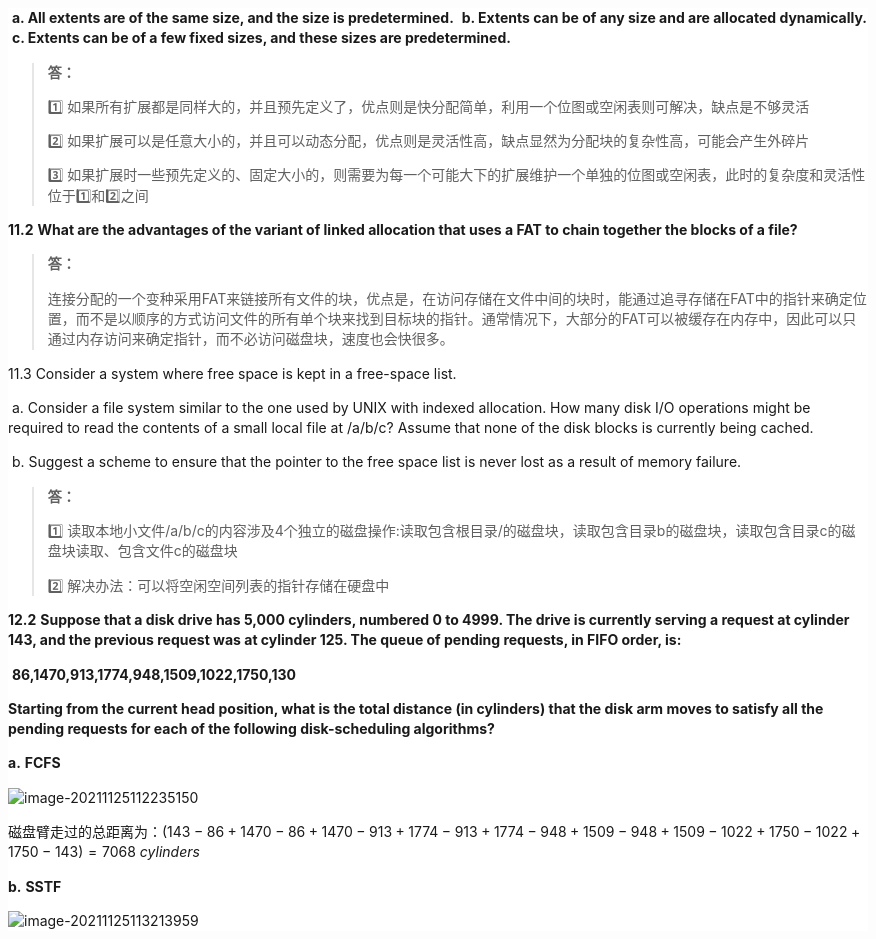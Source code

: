 ​    **a. All extents are of the same size, and the size is predetermined.**
​	**b. Extents can be of any size and are allocated dynamically.**
​	**c. Extents can be of a few fixed sizes, and these sizes are predetermined.**

>  **答：**
>
>  :one: 如果所有扩展都是同样大的，并且预先定义了，优点则是快分配简单，利用一个位图或空闲表则可解决，缺点是不够灵活
>
>  :two: 如果扩展可以是任意大小的，并且可以动态分配，优点则是灵活性高，缺点显然为分配块的复杂性高，可能会产生外碎片
>
>  :three: 如果扩展时一些预先定义的、固定大小的，则需要为每一个可能大下的扩展维护一个单独的位图或空闲表，此时的复杂度和灵活性位于:one:和:two:之间



**11.2** **What are the advantages of the variant of linked allocation that uses a FAT to chain together the blocks of a file?**

>  **答：**
>
>  连接分配的一个变种采用FAT来链接所有文件的块，优点是，在访问存储在文件中间的块时，能通过追寻存储在FAT中的指针来确定位置，而不是以顺序的方式访问文件的所有单个块来找到目标块的指针。通常情况下，大部分的FAT可以被缓存在内存中，因此可以只通过内存访问来确定指针，而不必访问磁盘块，速度也会快很多。



11.3 Consider a system where free space is kept in a free-space list.

​    a. Consider a file system similar to the one used by UNIX with indexed allocation. How many disk I/O operations might be required to read the contents of a small local file at /a/b/c? Assume that none of the disk blocks is currently being cached.

​    b. Suggest a scheme to ensure that the pointer to the free space list is never lost as a result of memory failure.

>  **答：**
>
>  :one: 读取本地小文件/a/b/c的内容涉及4个独立的磁盘操作:读取包含根目录/的磁盘块，读取包含目录b的磁盘块，读取包含目录c的磁盘块读取、包含文件c的磁盘块
>
>  :two: 解决办法：可以将空闲空间列表的指针存储在硬盘中

**12.2** **Suppose that a disk drive has 5,000 cylinders, numbered 0 to 4999. The drive is currently serving a request at cylinder 143, and the previous request was at cylinder 125. The queue of pending requests, in FIFO order, is:**

​     **86,1470,913,1774,948,1509,1022,1750,130**

  **Starting from the current head position, what is the total distance (in cylinders) that the disk arm moves to satisfy all the pending requests for each of the following disk-scheduling algorithms?**

**a.**   **FCFS**

![image-20211125112235150](https://note-image-1307786938.cos.ap-beijing.myqcloud.com/typora/qshell/image-20211125112235150.png)

磁盘臂走过的总距离为：$(143-86+1470-86+1470-913+1774-913+1774-948+1509-948+1509-1022+1750-1022+1750-143)=7068\ cylinders$

**b.**   **SSTF**

![image-20211125113213959](https://note-image-1307786938.cos.ap-beijing.myqcloud.com/typora/qshell/image-20211125113213959.png)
▬▬▬▬▬▬
▶ [Task description] Since the pictures are not wanted, transcribe only the rest of the material above, exactly as it stands.

▶ [Final answer]
Source code

: ​    **a. All extents are of the same size, and the size is predetermined.**
​	**b. Extents can be of any size and are allocated dynamically.**
​	**c. Extents can be of a few fixed sizes, and these sizes are predetermined.**

>  **答：**
>
>  :one: 如果所有扩展都是同样大的，并且预先定义了，优点则是快分配简单，利用一个位图或空闲表则可解决，缺点是不够灵活
>
>  :two: 如果扩展可以是任意大小的，并且可以动态分配，优点则是灵活性高，缺点显然为分配块的复杂性高，可能会产生外碎片
>
>  :three: 如果扩展时一些预先定义的、固定大小的，则需要为每一个可能大下的扩展维护一个单独的位图或空闲表，此时的复杂度和灵活性位于:one:和:two:之间



**11.2** **What are the advantages of the variant of linked allocation that uses a FAT to chain together the blocks of a file?**

>  **答：**
>
>  连接分配的一个变种采用FAT来链接所有文件的块，优点是，在访问存储在文件中间的块时，能通过追寻存储在FAT中的指针来确定位置，而不是以顺序的方式访问文件的所有单个块来找到目标块的指针。通常情况下，大部分的FAT可以被缓存在内存中，因此可以只通过内存访问来确定指针，而不必访问磁盘块，速度也会快很多。



11.3 Consider a system where free space is kept in a free-space list.

​    a. Consider a file system similar to the one used by UNIX with indexed allocation. How many disk I/O operations might be required to read the contents of a small local file at /a/b/c? Assume that none of the disk blocks is currently being cached.

​    b. Suggest a scheme to ensure that the pointer to the free space list is never lost as a result of memory failure.

>  **答：**
>
>  :one: 读取本地小文件/a/b/c的内容涉及4个独立的磁盘操作:读取包含根目录/的磁盘块，读取包含目录b的磁盘块，读取包含目录c的磁盘块读取、包含文件c的磁盘块
>
>  :two: 解决办法：可以将空闲空间列表的指针存储在硬盘中

**12.2** **Suppose that a disk drive has 5,000 cylinders, numbered 0 to 4999. The drive is currently serving a request at cylinder 143, and the previous request was at cylinder 125. The queue of pending requests, in FIFO order, is:**

​     **86,1470,913,1774,948,1509,1022,1750,130**

  **Starting from the current head position, what is the total distance (in cylinders) that the disk arm moves to satisfy all the pending requests for each of the following disk-scheduling algorithms?**

**a.**   **FCFS**

![image-20211125112235150](https://note-image-1307786938.cos.ap-beijing.myqcloud.com/typora/qshell/image-20211125112235150.png)

磁盘臂走过的总距离为：$(143-86+1470-86+1470-913+1774-913+1774-948+1509-948+1509-1022+1750-1022+1750-143)=7068\ cylinders$

**b.**   **SSTF**

![image-20211125113213959](https://note-image-1307786938.cos.ap-beijing.myqcloud.com/typora/qshell/image-20211125113213959.png)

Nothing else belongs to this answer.